Sacred Journeys
- Book cover
- Author: James V. Downton, Jr.
- Language: English
- Subject: Divine Light Mission, Guru Maharaj Ji
- Genre: Sociology, Religious conversion
- Publisher: Columbia University Press
- Publication date: July 1979
- Publication place: United States
- Media type: Hardcover
- Pages: 245
- ISBN: 978-0-231-04198-0
- OCLC: 4638881

= Sacred Journeys =

Book by James V. Downton Jr.

Sacred Journeys: The Conversion of Young Americans to Divine Light Mission is a sociological book about the adherents of the Divine Light Mission in the 1970s. In the work, author James V. Downton, Jr. analyzes a sample group of young Americans, and their conversion process to the ideals of the Divine Light Mission and their relationship with Guru Maharaj Ji, currently known as Prem Rawat.
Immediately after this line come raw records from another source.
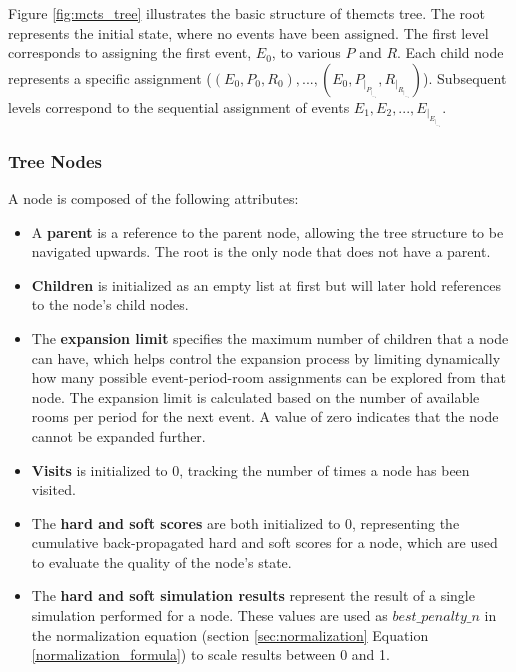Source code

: Figure \ref{fig:mcts_tree} illustrates the basic structure of the\ac{mcts} tree. The root represents the initial state, where no events have been assigned. The first level corresponds to assigning the first event, \(E_0\), to various \(P\) and \(R\). Each child node represents a specific assignment (\((E_0,P_0,R_0),...,(E_0,P_|_P_|_-_1,R_|_R_|_-_1)\)). Subsequent levels correspond to the sequential assignment of events \(E_1, E_2, ..., E_|_E_|_-_1\).

\subsubsection{Tree Nodes}

A node is composed of the following attributes:

\begin{itemize}

\item A \textbf{parent} is a reference to the parent node, allowing the tree structure to be navigated upwards. The root is the only node that does not have a parent.

\item \textbf{Children} is initialized as an empty list at first but will later hold references to the node's child nodes. 

\item The \textbf{expansion limit} specifies the maximum number of children that a node can have, which helps control the expansion process by limiting dynamically how many possible event-period-room assignments can be explored from that node. The expansion limit is calculated based on the number of available rooms per period for the next event. A value of zero indicates that the node cannot be expanded further.

\item \textbf{Visits} is initialized to 0, tracking the number of times a node has been visited.

\item The \textbf{hard and soft scores} are both initialized to 0, representing the cumulative back-propagated hard and soft scores for a node, which are used to evaluate the quality of the node's state.

\item The \textbf{hard and soft simulation results} represent the result of a single simulation performed for a node. These values are used as \(best\_penalty\_n\) in the normalization equation (section \ref{sec:normalization} Equation \ref{normalization_formula}) to scale results between 0 and 1.
\end{itemize}


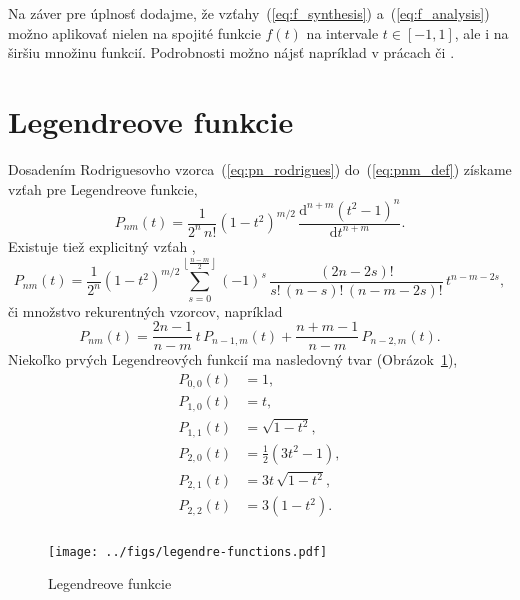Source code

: \documentclass[a4paper, 12pt]{book}
\newcommand{\diff}{\mathrm d}
\begin{document}
Na záver pre úplnosť dodajme, že vzťahy~(\ref{eq:f_synthesis}) 
a~(\ref{eq:f_analysis}) možno aplikovať nielen na spojité funkcie $f(t)$ na 
intervale $t \in [-1, 1]$, ale i na širšiu množinu funkcií.  Podrobnosti možno 
nájsť napríklad v prácach \cite{Freeden2009} či \cite{Arfken2005}.






\section{Legendreove funkcie}
\label{sec:legendre_functions}

Dosadením Rodriguesovho vzorca~(\ref{eq:pn_rodrigues}) do~(\ref{eq:pnm_def}) 
získame vzťah pre Legendreove funkcie,
%
\begin{equation}
\label{eq:pnm_ferrer}
P_{nm}(t) = \frac{1}{2^n \, n!} (1 - t^2)^{ m \slash 2} \, \frac{\diff^{n + m} 
(t^2 - 1)^n}{\diff t^{n + m}}{.}
\end{equation}
%
Existuje tiež explicitný vzťah \citep{Freeden2009},
%
\begin{equation}
P_{nm}(t) = \frac{1}{2^n}(1 - t^2)^{m \slash 2} \sum_{s = 0}^{\left\lfloor 
\frac{n - m}{2} \right\rfloor} (-1)^s \, \frac{(2n - 2s)!}{s! \, (n - s)! \, (n 
- m - 2s)!} \, t^{n - m - 2s}{,}
\end{equation}
%
či
%
množstvo rekurentných vzorcov, napríklad \citep{Freeden2009}
%
\begin{equation}
\label{eq:pnm_recurrence}
P_{nm}(t) = \frac{2n - 1}{n - m} \, t \, P_{n - 1, m}(t) + \frac{n + m - 1}{n 
- m} \, P_{n - 2, m}(t){.}
\end{equation}
%
Niekoľko prvých Legendreových funkcií ma nasledovný tvar 
(Obrázok~\ref{fig:lf}),
%
\begin{equation}
\label{eq:lf00_to_lf22}
\begin{split}
P_{0,0}(t) & = 1{,}\\
P_{1,0}(t) & = t{,}\\
P_{1,1}(t) & = \sqrt{1 - t^2}{,}\\
P_{2,0}(t) & = \frac{1}{2}(3t^2 - 1){,}\\
P_{2,1}(t) & = 3t \, \sqrt{1 - t^2}{,}\\
P_{2,2}(t) & = 3(1 - t^2){.}\\
\end{split}
\end{equation}

\begin{figure}[bt]
\label{fig:lf}
\centering
\texttt{[image: ../figs/legendre-functions.pdf]}
\caption{Legendreove funkcie}
\end{figure}
\end{document}
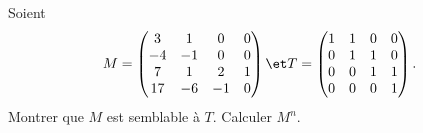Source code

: \begin{enonce}
\begin{exercise}[ID={RMS/124/E1181 écoles des mines PSI},subtitle={},tags={}, difficulty={0}]
Soient 
\begin{equation*}
  M= \begin{pmatrix}
  3&1&0&0\\
  -4&-1&0&0\\
  7&1&2&1\\
  17&-6&-1&0
  \end{pmatrix}
  \et
  T= \begin{pmatrix}
  1&1&0&0\\
  0&1&1&0\\
  0&0&1&1\\
  0&0&0&1
  \end{pmatrix}.
\end{equation*}
Montrer que $M$ est semblable à $T$.
Calculer $M^n$.
\end{exercise}
\begin{solution}
\end{solution}
\end{enonce}
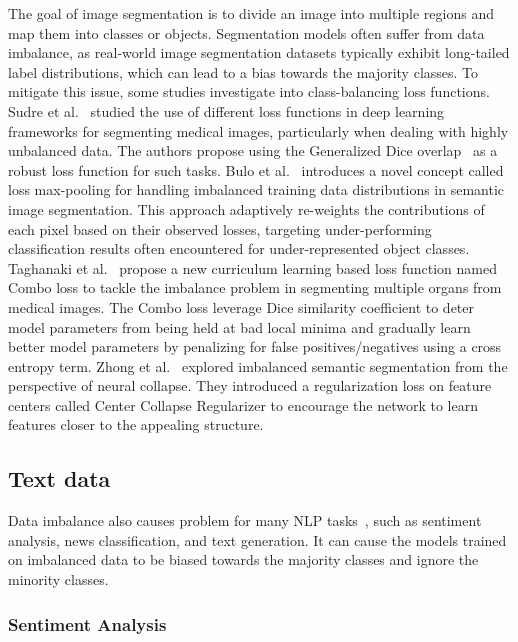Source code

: The goal of image segmentation is to divide an image into multiple regions and map them into classes or objects. Segmentation models often suffer from data imbalance, as real-world image segmentation datasets typically exhibit long-tailed label distributions, which can lead to a bias towards the majority classes. To mitigate this issue, some studies investigate into class-balancing loss functions. Sudre et al.~\cite{sudre2017generalised} studied the use of different loss functions in deep learning frameworks for segmenting medical images, particularly when dealing with highly unbalanced data. The authors propose using the Generalized Dice overlap~\cite{crum2006generalized} as a robust loss function for such tasks. Bulo et al.~\cite{rota2017loss} introduces a novel concept called loss max-pooling for handling imbalanced training data distributions in semantic image segmentation. This approach adaptively re-weights the contributions of each pixel based on their observed losses, targeting under-performing classification results often encountered for under-represented object classes. Taghanaki et al.~\cite{taghanaki2019combo} propose a new curriculum learning based loss function named Combo loss to tackle the imbalance problem in segmenting multiple organs from medical images. The Combo loss leverage Dice similarity coefficient to deter model parameters from being held at bad local minima and gradually learn better model parameters by penalizing for false positives/negatives using a cross entropy term. Zhong et al.~\cite{zhong2023understanding} explored imbalanced semantic segmentation from the perspective of neural collapse. They introduced a regularization loss on feature centers called Center Collapse Regularizer to encourage the network to learn features closer to the appealing structure.


\subsection{Text data}
Data imbalance also causes problem for many NLP tasks~\cite{henning2022survey,zhao2024retrieval}, such as sentiment analysis, news classification, and text generation. It can cause the models trained on imbalanced data to be biased towards the majority classes and ignore the minority classes.

\subsubsection{Sentiment Analysis}\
Downton, a sociologist and professor emeritus of Sociology at the College of Arts and Sciences of the University of Colorado at Boulder, spent one month in an ashram and relied on interviews with eighteen followers, presenting a "vivid picture of the social and psychologically dynamics which led to their spiritual awakening". He followed the mission for a period of five years chronicling the followers' personal changes and the evolution of the movement itself. Downton himself later wrote an article in Journal for the Scientific Study of Religion, which explored these issues further. Downton also cited the work again, with co-author Wehr, in an article in Journal of Peace Research analyzing social activism and its relationship to pacifism.

The work is cited in other books and academic journal articles in various contexts including religious conversion and de-conversion in religions, cults and new religious movements, spirituality among descendants of Spanish Jews, participation in religion and others.

== Reviews ==
- Review of Religious Research
Sacred Journeys is a study of conversion into the Divine Light Mission. It includes follow-up information on persons who remained and those who left the movement. [...] The book represents the work of a well-intentioned, compassionate sociologist living in a town where many important events of the Divine Light Mission were occurring. [...] The book has no great insights, no definitive findings and no challenging hypotheses. [...] He [Downton] skillfully intersperses quotations from the guru with his comments. In doing these things, he achieves more than sometimes in the making of books. Review of Religious Research, Vol. 21, No. 3. (Summer, 1980).
Sacred Journeys was also reviewed in The Annals of the American Academy of Political and Social Science.